Players complained that the ball jumped like "a springboard", describing the pitch as a "disaster". Concerns about the quality of the pitches continued to dog the tournament as games were played in other stadiums around the US.

With the 2026 World Cup approaching, it is criticism that co-hosts US, Canada and Mexico will be eager to avoid. And they have brought in a team of specialists to make sure there's no complaints. 

Over the past eight years researchers have bounced balls, stomped boots and abused patches of grass in the search for the perfect turf. They've fed, watered and nurtured different mixes of grass species to see how they'll cope. And they've measured blades of grass millimetre by millimetre to find their perfect length.

They wait until the Sun is setting so the grass is dry, then roll it up and load it onto refrigerated trucks

"It's a lot of pressure," says John Sorochan, a professor at the University of Tennessee, who has been contracted by Fifa to help oversee the growth, installation and care of the grass pitches at all 16 World Cup stadiums, including five that are covered by domes.

"Those are the ones that really have me worried," Sorochan says, "Because the Sun's gonna come up, but it's not going to come up inside. Plants need light, ideally sunlight, to grow." 

Velcro or carpet

With the 2026 men's World Cup now just weeks away, the cumulative result of more than 170 different experiments conducted by Sorochan and his fellow researchers is about to be put to the test. They have built on decades of research on the science of cultivating and installing turfgrass on sports pitches.

Yet the grass pitches they have developed for the different stadiums across the US, Canada and Mexico will be trampled by 21 players at a time for more than 90 minutes per game, across 104 matches. The ambitions of the world's top football players and billions of fans around the world will rest on how the grass holds up.

News imageGetty Images Four of the stadiums at the 2026 World Cup are covered, so the researchers had to figure out how to ensure the pitches will be consistent (Credit: Getty Images)Getty Images
Four of the stadiums at the 2026 World Cup are covered, so the researchers had to figure out how to ensure the pitches will be consistent (Credit: Getty Images)

Just five millimetres can determine if a pitch plays like "velcro" or a pristine natural carpet that aids the quick passing of the ball needed for exciting play, Sorochan says.

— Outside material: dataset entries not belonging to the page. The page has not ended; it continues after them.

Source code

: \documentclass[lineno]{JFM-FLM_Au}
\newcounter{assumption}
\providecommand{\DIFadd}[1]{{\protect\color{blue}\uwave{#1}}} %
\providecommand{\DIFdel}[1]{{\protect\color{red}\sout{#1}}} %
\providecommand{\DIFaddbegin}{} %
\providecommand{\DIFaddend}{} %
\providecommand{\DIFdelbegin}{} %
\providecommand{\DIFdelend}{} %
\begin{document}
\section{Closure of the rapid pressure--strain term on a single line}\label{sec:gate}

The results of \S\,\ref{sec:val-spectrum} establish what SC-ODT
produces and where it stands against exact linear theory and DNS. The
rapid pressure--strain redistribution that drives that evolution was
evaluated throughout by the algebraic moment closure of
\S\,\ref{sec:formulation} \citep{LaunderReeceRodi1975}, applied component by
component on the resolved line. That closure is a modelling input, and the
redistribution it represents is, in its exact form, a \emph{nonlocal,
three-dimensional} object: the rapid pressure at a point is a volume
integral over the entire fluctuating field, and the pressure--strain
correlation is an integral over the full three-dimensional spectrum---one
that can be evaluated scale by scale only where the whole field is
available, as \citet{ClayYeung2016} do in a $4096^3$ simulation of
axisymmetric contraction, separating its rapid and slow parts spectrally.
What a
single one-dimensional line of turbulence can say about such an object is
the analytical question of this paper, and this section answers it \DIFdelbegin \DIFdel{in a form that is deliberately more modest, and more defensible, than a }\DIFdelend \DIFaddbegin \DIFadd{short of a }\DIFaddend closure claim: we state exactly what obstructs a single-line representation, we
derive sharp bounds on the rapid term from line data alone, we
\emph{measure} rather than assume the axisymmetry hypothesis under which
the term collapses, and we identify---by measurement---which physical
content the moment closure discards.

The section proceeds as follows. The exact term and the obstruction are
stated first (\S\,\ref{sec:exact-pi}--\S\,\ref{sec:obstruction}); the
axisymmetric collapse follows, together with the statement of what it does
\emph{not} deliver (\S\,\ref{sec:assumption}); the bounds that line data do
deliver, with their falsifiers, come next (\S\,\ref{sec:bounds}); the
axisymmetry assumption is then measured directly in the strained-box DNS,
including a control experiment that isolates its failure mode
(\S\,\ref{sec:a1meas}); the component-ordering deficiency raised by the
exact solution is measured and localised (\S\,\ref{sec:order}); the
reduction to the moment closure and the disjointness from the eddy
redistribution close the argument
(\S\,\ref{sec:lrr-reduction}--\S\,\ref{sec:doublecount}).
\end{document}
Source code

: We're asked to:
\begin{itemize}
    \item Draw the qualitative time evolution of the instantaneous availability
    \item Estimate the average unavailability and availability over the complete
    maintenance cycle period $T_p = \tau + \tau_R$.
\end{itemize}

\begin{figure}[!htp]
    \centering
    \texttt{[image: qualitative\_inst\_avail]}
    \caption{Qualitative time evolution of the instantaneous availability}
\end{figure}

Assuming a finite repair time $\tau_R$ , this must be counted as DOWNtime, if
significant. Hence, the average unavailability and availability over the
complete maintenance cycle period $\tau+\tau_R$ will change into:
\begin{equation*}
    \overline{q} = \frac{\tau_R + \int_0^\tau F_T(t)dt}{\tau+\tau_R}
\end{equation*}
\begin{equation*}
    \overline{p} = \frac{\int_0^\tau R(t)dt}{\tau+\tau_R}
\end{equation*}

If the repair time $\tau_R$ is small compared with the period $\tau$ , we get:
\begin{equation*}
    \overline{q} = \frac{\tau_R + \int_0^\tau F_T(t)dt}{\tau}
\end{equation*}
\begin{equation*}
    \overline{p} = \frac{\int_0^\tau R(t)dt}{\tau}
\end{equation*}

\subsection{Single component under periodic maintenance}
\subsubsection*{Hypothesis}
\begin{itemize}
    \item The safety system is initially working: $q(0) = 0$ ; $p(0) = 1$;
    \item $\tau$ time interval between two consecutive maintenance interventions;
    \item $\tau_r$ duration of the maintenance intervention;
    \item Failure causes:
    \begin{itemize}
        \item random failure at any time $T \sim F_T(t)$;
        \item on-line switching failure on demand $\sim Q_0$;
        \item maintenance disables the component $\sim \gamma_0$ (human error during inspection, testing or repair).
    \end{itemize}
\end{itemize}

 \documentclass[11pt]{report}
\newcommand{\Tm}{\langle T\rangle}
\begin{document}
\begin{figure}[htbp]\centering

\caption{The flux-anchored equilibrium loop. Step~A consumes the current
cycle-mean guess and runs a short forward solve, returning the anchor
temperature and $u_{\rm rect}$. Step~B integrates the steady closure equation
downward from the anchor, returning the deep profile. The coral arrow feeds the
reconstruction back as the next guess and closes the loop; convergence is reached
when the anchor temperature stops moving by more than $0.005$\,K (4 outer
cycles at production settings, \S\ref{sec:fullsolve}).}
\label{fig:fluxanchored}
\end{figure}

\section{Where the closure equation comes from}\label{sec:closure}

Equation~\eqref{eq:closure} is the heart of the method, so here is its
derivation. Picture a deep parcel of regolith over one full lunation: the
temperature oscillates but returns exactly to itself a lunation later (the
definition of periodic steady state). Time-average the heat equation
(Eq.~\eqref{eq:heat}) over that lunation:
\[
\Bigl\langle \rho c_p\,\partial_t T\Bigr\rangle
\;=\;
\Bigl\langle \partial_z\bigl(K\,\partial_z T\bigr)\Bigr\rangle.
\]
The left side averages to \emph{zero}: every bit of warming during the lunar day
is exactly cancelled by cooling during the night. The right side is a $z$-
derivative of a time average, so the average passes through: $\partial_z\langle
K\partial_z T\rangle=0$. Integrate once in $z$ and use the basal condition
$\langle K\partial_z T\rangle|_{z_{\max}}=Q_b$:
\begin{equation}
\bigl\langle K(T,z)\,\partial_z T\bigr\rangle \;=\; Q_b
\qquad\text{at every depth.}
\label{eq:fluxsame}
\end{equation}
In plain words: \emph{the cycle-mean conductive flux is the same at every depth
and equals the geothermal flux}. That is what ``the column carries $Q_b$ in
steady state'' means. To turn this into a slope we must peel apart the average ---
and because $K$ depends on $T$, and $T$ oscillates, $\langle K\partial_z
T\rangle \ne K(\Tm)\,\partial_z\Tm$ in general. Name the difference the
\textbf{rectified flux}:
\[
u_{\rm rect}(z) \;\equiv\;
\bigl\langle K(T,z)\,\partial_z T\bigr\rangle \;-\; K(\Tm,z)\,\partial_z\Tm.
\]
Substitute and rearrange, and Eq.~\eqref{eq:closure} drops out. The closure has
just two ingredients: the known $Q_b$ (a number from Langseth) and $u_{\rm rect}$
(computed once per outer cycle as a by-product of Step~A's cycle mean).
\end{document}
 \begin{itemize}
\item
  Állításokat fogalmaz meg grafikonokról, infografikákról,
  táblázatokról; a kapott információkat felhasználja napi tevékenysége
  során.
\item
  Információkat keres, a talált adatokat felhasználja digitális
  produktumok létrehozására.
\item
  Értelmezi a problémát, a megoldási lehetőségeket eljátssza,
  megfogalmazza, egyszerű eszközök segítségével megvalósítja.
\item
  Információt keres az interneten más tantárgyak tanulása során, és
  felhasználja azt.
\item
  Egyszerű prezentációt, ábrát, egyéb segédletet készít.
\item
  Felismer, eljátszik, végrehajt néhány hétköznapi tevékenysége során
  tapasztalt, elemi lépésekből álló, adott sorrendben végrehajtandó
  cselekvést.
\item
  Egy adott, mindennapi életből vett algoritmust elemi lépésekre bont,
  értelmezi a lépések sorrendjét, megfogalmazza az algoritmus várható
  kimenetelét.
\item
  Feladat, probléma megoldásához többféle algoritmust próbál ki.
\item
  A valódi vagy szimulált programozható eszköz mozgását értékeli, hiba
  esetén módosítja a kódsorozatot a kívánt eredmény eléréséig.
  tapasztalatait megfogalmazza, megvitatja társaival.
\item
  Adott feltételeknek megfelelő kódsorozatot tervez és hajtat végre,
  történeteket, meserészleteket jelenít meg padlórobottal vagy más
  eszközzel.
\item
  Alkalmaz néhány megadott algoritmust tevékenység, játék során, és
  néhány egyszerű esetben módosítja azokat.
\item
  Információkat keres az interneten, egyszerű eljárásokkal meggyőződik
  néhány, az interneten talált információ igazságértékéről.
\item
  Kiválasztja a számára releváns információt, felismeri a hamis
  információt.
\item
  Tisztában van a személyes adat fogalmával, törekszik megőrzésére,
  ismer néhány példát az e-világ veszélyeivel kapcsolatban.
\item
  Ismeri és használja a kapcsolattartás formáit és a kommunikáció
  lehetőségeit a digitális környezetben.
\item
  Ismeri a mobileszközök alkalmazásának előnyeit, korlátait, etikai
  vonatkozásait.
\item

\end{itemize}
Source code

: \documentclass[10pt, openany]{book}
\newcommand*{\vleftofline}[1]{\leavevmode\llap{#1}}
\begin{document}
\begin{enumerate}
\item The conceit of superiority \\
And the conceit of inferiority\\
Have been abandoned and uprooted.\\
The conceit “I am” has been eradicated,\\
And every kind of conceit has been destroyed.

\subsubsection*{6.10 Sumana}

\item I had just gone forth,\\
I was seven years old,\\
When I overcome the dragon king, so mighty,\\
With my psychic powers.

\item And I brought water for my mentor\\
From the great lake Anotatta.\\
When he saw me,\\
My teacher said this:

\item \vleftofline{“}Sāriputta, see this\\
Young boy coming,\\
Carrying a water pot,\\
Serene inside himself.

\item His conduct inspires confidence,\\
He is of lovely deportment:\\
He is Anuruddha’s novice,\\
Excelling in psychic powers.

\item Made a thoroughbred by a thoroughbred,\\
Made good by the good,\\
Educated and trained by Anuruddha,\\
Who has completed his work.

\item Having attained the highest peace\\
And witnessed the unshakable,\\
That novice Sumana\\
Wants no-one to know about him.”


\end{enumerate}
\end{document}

It took him and his colleagues hours of experimentation to determine the exact height at which each pitch should be mowed. On miniature pitches at their research facilities in Knoxville, Tennessee, US, they shot footballs out of bright red machines, carefully observing and measuring their speed and bounce. They wheeled a boxy, steel contraption across the grass so that a football boot attached to a post could pound the surface and test its springiness.

The researchers tested the turf for not only how the ball interacts with the surface but also the traction it gives players. They looked for ways to minimise divots during matches and avoiding wet spots that might interrupt the flow of a game. Worst still, a poor surface could have catastrophic consequences – leading to career ending injuries for players worth millions.

The geographic spread of stadiums also means the pitches have to flourish in dramatically distinct climatic zones – from the humid heat of Mexico City and Miami to the cool of Toronto and Boston.

To cope with this, the researchers have developed root systems, irrigation methods and maintenance schedules that are specific to each location. They have also tested different grass species to find the ideal type for the conditions. In warmer climates the turf will consist of Bermuda grass while cooler climates will have a mix of Kentucky bluegrass and perennial ryegrass.

Sorochan and his team determined that Bermuda grass pitches should be cut slightly shorter, because they're denser and dry more quickly than pitches of Kentucky bluegrass and perennial ryegrass. 

To help make the pitches more uniform and durable, plastic fibres similar to those used in artificial turf, have been woven into the sod.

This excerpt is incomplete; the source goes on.